1 Introduction

  Mandelbrot mentioned [6] one of the curiosities of fractal terrains: fractal terrains look like fractal terrains even when you turn them upside down. Statistical parameters are equal in both cases. This property is typical for geologically new landscapes in nature. Moreover; the fractal techniques [4, 6, 9], provide only visual approximation of real terrains.

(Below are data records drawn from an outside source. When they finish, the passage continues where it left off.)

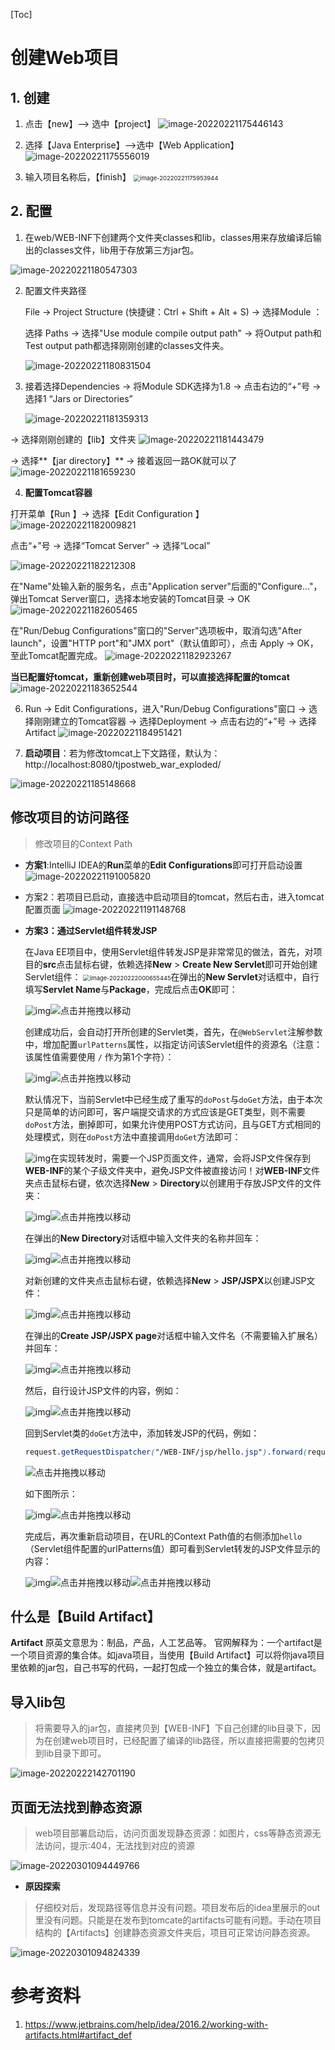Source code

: [Toc]

# 创建Web项目

## 1. 创建

1. 点击【new】--> 选中【project】
   ![image-20220221175446143](images/image-20220221175446143.png)

2. 选择【Java Enterprise】——>选中【Web Application】
   ![image-20220221175556019](images/image-20220221175556019.png)

3. 输入项目名称后，【finish】
   <img src="images/image-20220221175953944.png" alt="image-20220221175953944" style="zoom:67%;" />

## 2. 配置

1. 在web/WEB-INF下创建两个文件夹classes和lib，classes用来存放编译后输出的classes文件，lib用于存放第三方jar包。

 ![image-20220221180547303](images/image-20220221180547303.png)

2. 配置文件夹路径

   File -> Project Structure (快捷键：Ctrl + Shift + Alt + S) -> 选择Module ：

    选择 Paths -> 选择"Use module compile output path" -> 将Output path和Test output path都选择刚刚创建的classes文件夹。

   ![image-20220221180831504](images/image-20220221180831504.png)

3. 接着选择Dependencies ->  将Module SDK选择为1.8 -> 点击右边的“+”号  -> 选择1 “Jars or Directories”

   ![image-20220221181359313](images/image-20220221181359313.png)

-> 选择刚刚创建的【lib】文件夹
![image-20220221181443479](images/image-20220221181443479.png)


-> 选择**【jar directory】** -> 接着返回一路OK就可以了
![image-20220221181659230](images/image-20220221181659230.png)

4. **配置Tomcat容器**

打开菜单【Run 】-> 选择【Edit Configuration 】
![image-20220221182009821](images/image-20220221182009821.png)

点击“+”号 -> 选择“Tomcat Server” -> 选择“Local”

![image-20220221182212308](images/image-20220221182212308.png)

在"Name"处输入新的服务名，点击"Application server"后面的"Configure..."，弹出Tomcat Server窗口，选择本地安装的Tomcat目录 -> OK 
![image-20220221182605465](images/image-20220221182605465.png)

在"Run/Debug Configurations"窗口的"Server"选项板中，取消勾选"After launch"，设置"HTTP port"和"JMX port"（默认值即可），点击 Apply -> OK， 至此Tomcat配置完成。
![image-20220221182923267](images/image-20220221182923267.png)

**当已配置好tomcat，重新创建web项目时，可以直接选择配置的tomcat**
![image-20220221183652544](images/image-20220221183652544.png)

6. Run -> Edit Configurations，进入"Run/Debug Configurations"窗口 -> 选择刚刚建立的Tomcat容器 -> 选择Deployment -> 点击右边的“+”号 -> 选择Artifact
   ![image-20220221184951421](images/image-20220221184951421.png)

7. **启动项目**：若为修改tomcat上下文路径，默认为：http://localhost:8080/tjpostweb_war_exploded/

![image-20220221185148668](images/image-20220221185148668.png)

## 修改项目的访问路径

> 修改项目的Context Path

- **方案1**:IntelliJ IDEA的**Run**菜单的**Edit Configurations**即可打开启动设置
  ![image-20220221191005820](images/image-20220221191005820.png)

- 方案2：若项目已启动，直接选中启动项目的tomcat，然后右击，进入tomcat配置页面
  ![image-20220221191148768](images/image-20220221191148768.png)

- **方案3：通过Servlet组件转发JSP**

  在Java EE项目中，使用Servlet组件转发JSP是非常常见的做法，首先，对项目的**src**点击鼠标右键，依赖选择**New** > **Create New Servlet**即可开始创建Servlet组件：
  <img src="images/image-20220222000655445.png" alt="image-20220222000655445" style="zoom:67%;" />在弹出的**New Servlet**对话框中，自行填写**Servlet Name**与**Package**，完成后点击**OK**即可：

  ![img](images/99b8405347de8c680910d024bfa22692.png)![点击并拖拽以移动](images/2393431-20210617143920319-1324053367.gif)

  创建成功后，会自动打开所创建的Servlet类，首先，在`@WebServlet`注解参数中，增加配置`urlPatterns`属性，以指定访问该Servlet组件的资源名（注意：该属性值需要使用 `/` 作为第1个字符）：

  ![img](images/89df94b20eef637797813d3d332b0760.png)![点击并拖拽以移动](images/2393431-20210617143920319-1324053367.gif)

  默认情况下，当前Servlet中已经生成了重写的`doPost`与`doGet`方法，由于本次只是简单的访问即可，客户端提交请求的方式应该是GET类型，则不需要`doPost`方法，删掉即可，如果允许使用POST方式访问，且与GET方式相同的处理模式，则在`doPost`方法中直接调用`doGet`方法即可：

  ![img](images/73c866359cf61291cf078cbd59f1c108.png)在实现转发时，需要一个JSP页面文件，通常，会将JSP文件保存到**WEB-INF**的某个子级文件夹中，避免JSP文件被直接访问！对**WEB-INF**文件夹点击鼠标右键，依次选择**New** > **Directory**以创建用于存放JSP文件的文件夹：

  ![img](images/4478ab1c2c3ff35aec7aba3da06e47dd.png)![点击并拖拽以移动](images/2393431-20210617143920319-1324053367.gif)

  在弹出的**New Directory**对话框中输入文件夹的名称并回车：

  ![img](images/878616cd3d3780ee84de6f5efc498ccb.png)![点击并拖拽以移动](images/2393431-20210617143920319-1324053367.gif)

  对新创建的文件夹点击鼠标右键，依赖选择**New** > **JSP/JSPX**以创建JSP文件：

  ![img](images/9bd2cabbfd8d1fd6d8466994d4d5e099.png)![点击并拖拽以移动](images/2393431-20210617143920319-1324053367.gif)

  在弹出的**Create JSP/JSPX page**对话框中输入文件名（不需要输入扩展名）并回车：

  ![img](images/bb4173255ea569ca1415179d0535b005.png)![点击并拖拽以移动](images/2393431-20210617143920319-1324053367.gif)

  然后，自行设计JSP文件的内容，例如：

  ![img](images/d3c18f22f959c954bef8805eb311de5a.png)![点击并拖拽以移动](images/2393431-20210617143920319-1324053367.gif)

  回到Servlet类的`doGet`方法中，添加转发JSP的代码，例如：

  ```scss
  request.getRequestDispatcher("/WEB-INF/jsp/hello.jsp").forward(request, response);
  ```

  ![点击并拖拽以移动](images/2393431-20210617143920319-1324053367.gif)

  如下图所示：

  ![img](images/c9b91b8a2e969f4de76dd62dbf5f407b.png)![点击并拖拽以移动](images/2393431-20210617143920319-1324053367.gif)

  完成后，再次重新启动项目，在URL的Context Path值的右侧添加`hello`（Servlet组件配置的urlPatterns值）即可看到Servlet转发的JSP文件显示的内容：

  ![img](images/e5e92a5085a3a32aa4f4437fe78033d3.png)![点击并拖拽以移动](images/2393431-20210617143920319-1324053367.gif)![点击并拖拽以移动](images/2393431-20210617143920319-1324053367.gif)

## 什么是【Build Artifact】

**Artifact**
原英文意思为：制品，产品，人工艺品等。
官网解释为：一个artifact是一个项目资源的集合体。如java项目，当使用【Build Artifact】可以将你java项目里依赖的jar包，自己书写的代码，一起打包成一个独立的集合体，就是artifact。

## 导入lib包

> 将需要导入的jar包，直接拷贝到【WEB-INF】下自己创建的lib目录下，因为在创建web项目时，已经配置了编译的lib路径，所以直接把需要的包拷贝到lib目录下即可。

![image-20220222142701190](images/image-20220222142701190.png)

## 页面无法找到静态资源

> web项目部署启动后，访问页面发现静态资源：如图片，css等静态资源无法访问，提示:404，无法找到对应的资源

![image-20220301094449766](images/image-20220301094449766.png)

- **原因探索**

> 仔细校对后，发现路径等信息并没有问题。项目发布后的idea里展示的out里没有问题。只能是在发布到tomcate的artifacts可能有问题。手动在项目结构的【Artifacts】创建静态资源文件夹后，项目可正常访问静态资源。

![image-20220301094824339](images/image-20220301094824339.png)

# 参考资料

1. https://www.jetbrains.com/help/idea/2016.2/working-with-artifacts.html#artifact_def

This is almost never the case in nature, where depressions in the landscape fill up with all manners of detriment. This causes the landscape to be smoother over the ages of geologic time. Terrain is maggeted by water, attrited by particles of sand and dust flown in the wind, and crannied from influence of temperature amplitudes. Moreover; most of the terrains are also influenced by human factors. Majority of the natural influences are reflected as a kind of erosion. This problem has been addressed e.g. in [4, 5, 8, 9]. Mandelbrot also pointed out in 1988 [9, pages 243-260,]: "The most basic defect of fractal landscapes - the fact that this landscapes do not include the river network". The rivers represent another kind of erosion in the same way as rain, wind, temperature, and time. Lately, this problem has been addressed for instance in [5, 11].

Considering the criterion of terrain erosion, techniques for generation of eroded terrain models can be divided into two classes. The first class of algorithms generates already eroded terrains [4, 5, 9, 10, 11]. The second group describes erosion of any terrains [8], regardless whether the data representing the terrain was obtained with some artificial technique or real data was used.

Most frequently terrain model is defined as height field. Regular height field is defined as two dimensional array of altitude values where the distance between rows and columns is constant.

This paper is organized as follows: first we give review of the basic algorithms of generating fractal terrains; random midpoint displacement and spectral synthesis. The two classes of eroded terrains generation follow in the next section. This paper ends with approach based on rewriting of matrices.